Reading and viewingPurposes for reading and viewing are identified and are supported by an analysis of texts based on an overview that includes skimming and scanning titles, visuals, headings and subheadings, font size, tables of contents, indexes, glossaries, topic sentences and references. Readers and viewers draw on their prior knowledge, knowledge of language elements, points of view, beliefs and cultural understandings when engaging with a text. Words, groups of words, visual resources and images can position an audience by presenting ideas and information and portraying people, characters, places, events and things in particular ways. Reading fluency is supported through monitoring vocabulary and its meaning across different contexts. Comprehension involves drawing on knowledge of the subject matter, contextual cues and intertextuality to interpret, infer from and evaluate texts in local, national or global contexts.
Writing and designingThe purpose of writing and designing includes parodying, analysing and arguing. Writers and designers establish and maintain roles and relationships by recognising the beliefs and cultural background of their audience, and by making specific language choices. Words and phrases, symbols, images and audio affect meaning and establish and maintain roles and relationships to influence an audience. Text users make choices about grammar and punctuation, to affect meaning. Writers and designers draw on their knowledge of word origins, sound and visual patterns, syntax and semantics to spell. Writers and designers use a number of active writing strategies, including planning, drafting, revising, editing, proofreading, publishing and reflecting, and by referring to authoritative sources.

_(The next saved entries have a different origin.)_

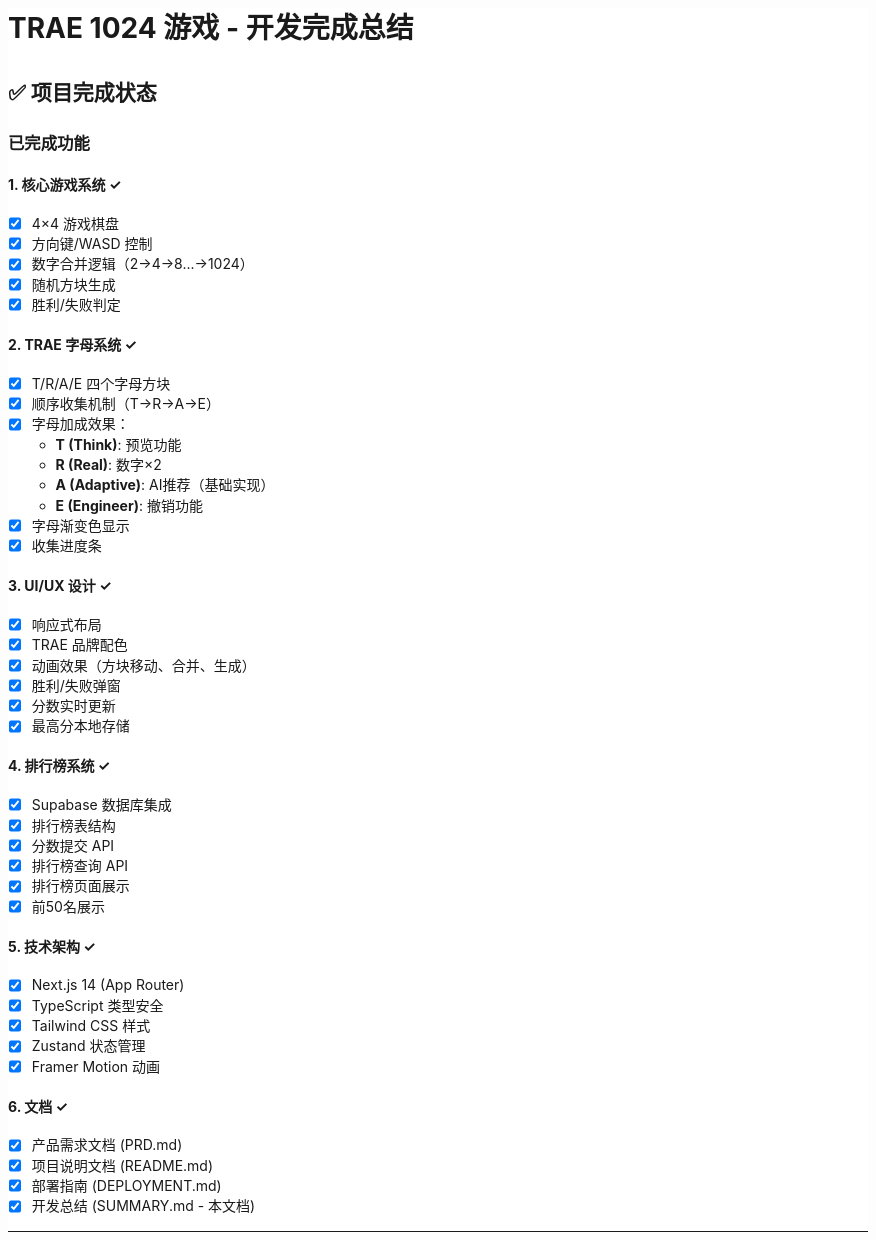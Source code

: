 # TRAE 1024 游戏 - 开发完成总结

## ✅ 项目完成状态

### 已完成功能

#### 1. 核心游戏系统 ✓
- [x] 4×4 游戏棋盘
- [x] 方向键/WASD 控制
- [x] 数字合并逻辑（2→4→8...→1024）
- [x] 随机方块生成
- [x] 胜利/失败判定

#### 2. TRAE 字母系统 ✓
- [x] T/R/A/E 四个字母方块
- [x] 顺序收集机制（T→R→A→E）
- [x] 字母加成效果：
  - **T (Think)**: 预览功能
  - **R (Real)**: 数字×2
  - **A (Adaptive)**: AI推荐（基础实现）
  - **E (Engineer)**: 撤销功能
- [x] 字母渐变色显示
- [x] 收集进度条

#### 3. UI/UX 设计 ✓
- [x] 响应式布局
- [x] TRAE 品牌配色
- [x] 动画效果（方块移动、合并、生成）
- [x] 胜利/失败弹窗
- [x] 分数实时更新
- [x] 最高分本地存储

#### 4. 排行榜系统 ✓
- [x] Supabase 数据库集成
- [x] 排行榜表结构
- [x] 分数提交 API
- [x] 排行榜查询 API
- [x] 排行榜页面展示
- [x] 前50名展示

#### 5. 技术架构 ✓
- [x] Next.js 14 (App Router)
- [x] TypeScript 类型安全
- [x] Tailwind CSS 样式
- [x] Zustand 状态管理
- [x] Framer Motion 动画

#### 6. 文档 ✓
- [x] 产品需求文档 (PRD.md)
- [x] 项目说明文档 (README.md)
- [x] 部署指南 (DEPLOYMENT.md)
- [x] 开发总结 (SUMMARY.md - 本文档)

---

Language elementsParagraphs build and sustain cohesion and develop a central idea. Active voice and passive voice change the subject and the focus in a sentence. Relationships between ideas in texts are signalled by connectives to sequence and contrast ideas, show cause and effect, and clarify or add information. Adjectives and adverbs are used to express attitudes and make judgements and/or evoke emotions. Modal auxiliary verbs are selected to convey degrees of certainty, probability or obligation to suit the text type. Nominalisation (turning verbs into nouns) can be used to compress ideas and information, and to add formality to a text. Figurative language, including onomatopoeia and alliteration, and emotive, evocative, formal and informal language, creates tone, mood and atmosphere. Punctuation, including colons and semicolons, signals meaning Vocabulary is chosen to establish roles and relationships with an audience, including the demonstration of personal authority and credibility. Auditory, spoken, visual and non-verbal elements, including the use of sound fades, dissolves, cuts, hyperlinks, camera angles and shot types, can be combined to position an audience.